General Purpose I/O Lines

The EM2001 has 56 general-purpose I/O (GPIO) lines (GPIO0 ~ GPIO55). All lines are 3.3V, CMOS, and 5V-tolerant. The maximum load current for each I/O line is 10mA. Fifty one of these lines are always available. The remaining five lines are located on the wireless add-on connector and can be used if no wireless add-on module is installed.

The simplified structure of one I/O line of the EM2001 is shown in the circuit diagram below. Each line has an independent output buffer control. When the EM2001 powers up, all its I/O lines have their output buffers tri-stated (in other words, all I/O lines are configured as inputs). You need to explicitly enable the output buffer of a certain I/O line if you want this line to become an output.
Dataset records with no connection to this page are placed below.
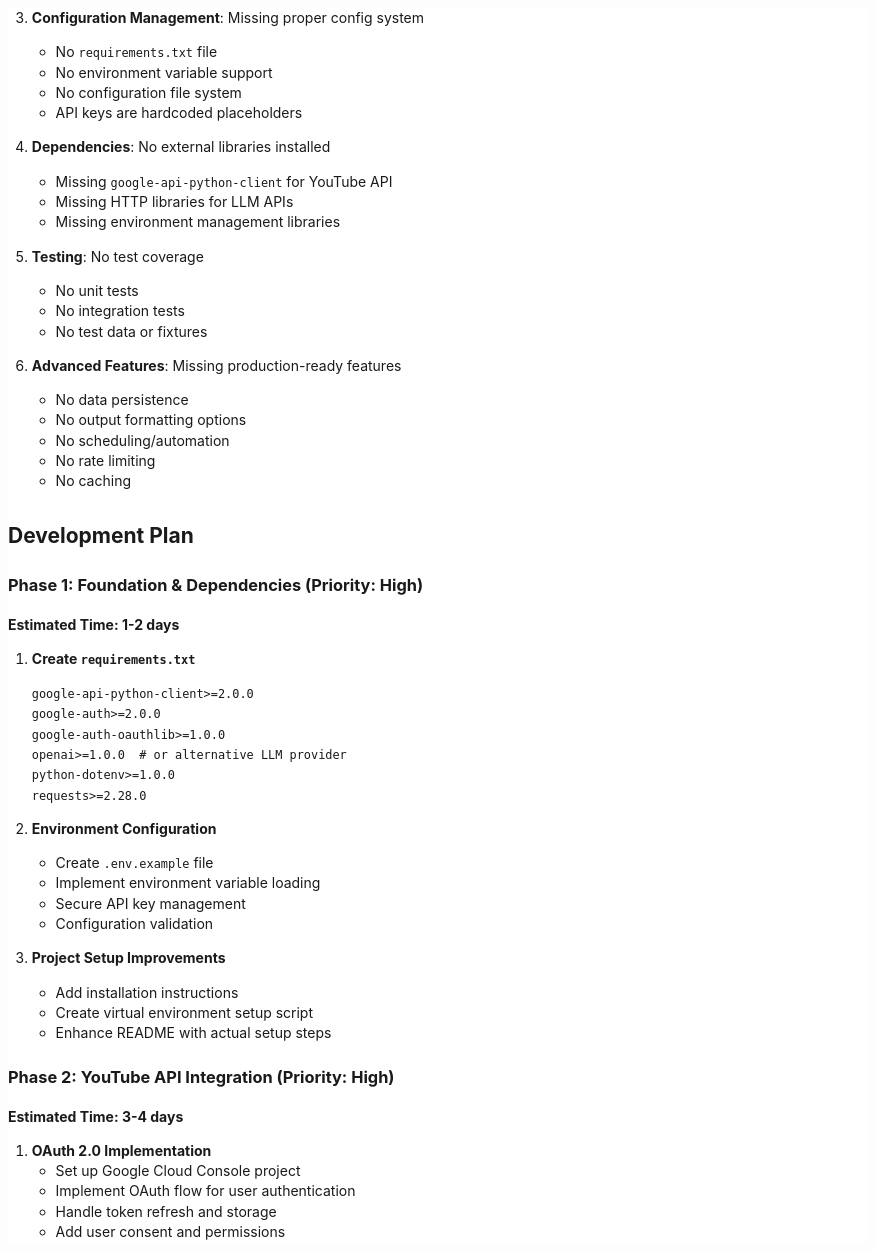 3. **Configuration Management**: Missing proper config system
   - No `requirements.txt` file
   - No environment variable support
   - No configuration file system
   - API keys are hardcoded placeholders

4. **Dependencies**: No external libraries installed
   - Missing `google-api-python-client` for YouTube API
   - Missing HTTP libraries for LLM APIs
   - Missing environment management libraries

5. **Testing**: No test coverage
   - No unit tests
   - No integration tests
   - No test data or fixtures

6. **Advanced Features**: Missing production-ready features
   - No data persistence
   - No output formatting options
   - No scheduling/automation
   - No rate limiting
   - No caching

## Development Plan

### Phase 1: Foundation & Dependencies (Priority: High)
**Estimated Time: 1-2 days**

1. **Create `requirements.txt`**
   ```
   google-api-python-client>=2.0.0
   google-auth>=2.0.0
   google-auth-oauthlib>=1.0.0
   openai>=1.0.0  # or alternative LLM provider
   python-dotenv>=1.0.0
   requests>=2.28.0
   ```

2. **Environment Configuration**
   - Create `.env.example` file
   - Implement environment variable loading
   - Secure API key management
   - Configuration validation

3. **Project Setup Improvements**
   - Add installation instructions
   - Create virtual environment setup script
   - Enhance README with actual setup steps

### Phase 2: YouTube API Integration (Priority: High)
**Estimated Time: 3-4 days**

1. **OAuth 2.0 Implementation**
   - Set up Google Cloud Console project
   - Implement OAuth flow for user authentication
   - Handle token refresh and storage
   - Add user consent and permissions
Many I/O lines of the EM2001 also serve as inputs or outputs of special function modules, such as serial ports. The majority of those lines need to be correctly configured as inputs or outputs — this won't happen automatically. Several lines — such as TX and RX lines of the serial port when in the UART mode — are configured as outputs and inputs automatically when the serial port (or some other hardware block) is enabled. For details, see the EM2000 programming platform.

Each I/O line has a weak pull-up resistor that prevents the line from floating when the output buffer is tri-stated.


A circuit diagram of an EM2001 GPIO line.

8-Bit Ports

Forty I/O lines are grouped into five 8-bit ports. To preserve compatibility with the EM1001, the grouping of I/O lines into ports is exactly the same. Unfortunately, this preservation of compatibility has turned the ports of the EM2001 into "pseudo ports," meaning that the GPIO lines of these ports actually belong to several different physical ports of the onboard microcontroller. As a result, port operations such as io.portset, io.portget, or io.portstate do not access port pins in perfect unison. In port operations, writing or reading of some lines will happen sooner than writing or reading of other lines. This "dissonance" is very small and will not matter for most applications, but do keep in mind that it does exist.

The port mapping arrangement is different for different ports, so their performance varies slightly as well. Ports P0 and P1 are about 10% slower than P2, P3, and P4. In most cases, this difference is negligible, especially considering that GPIO line and port manipulation on the EM2001 is about seven times faster compared to the EM1001.  


I/O line control is described in detail in the documentation for the io. object.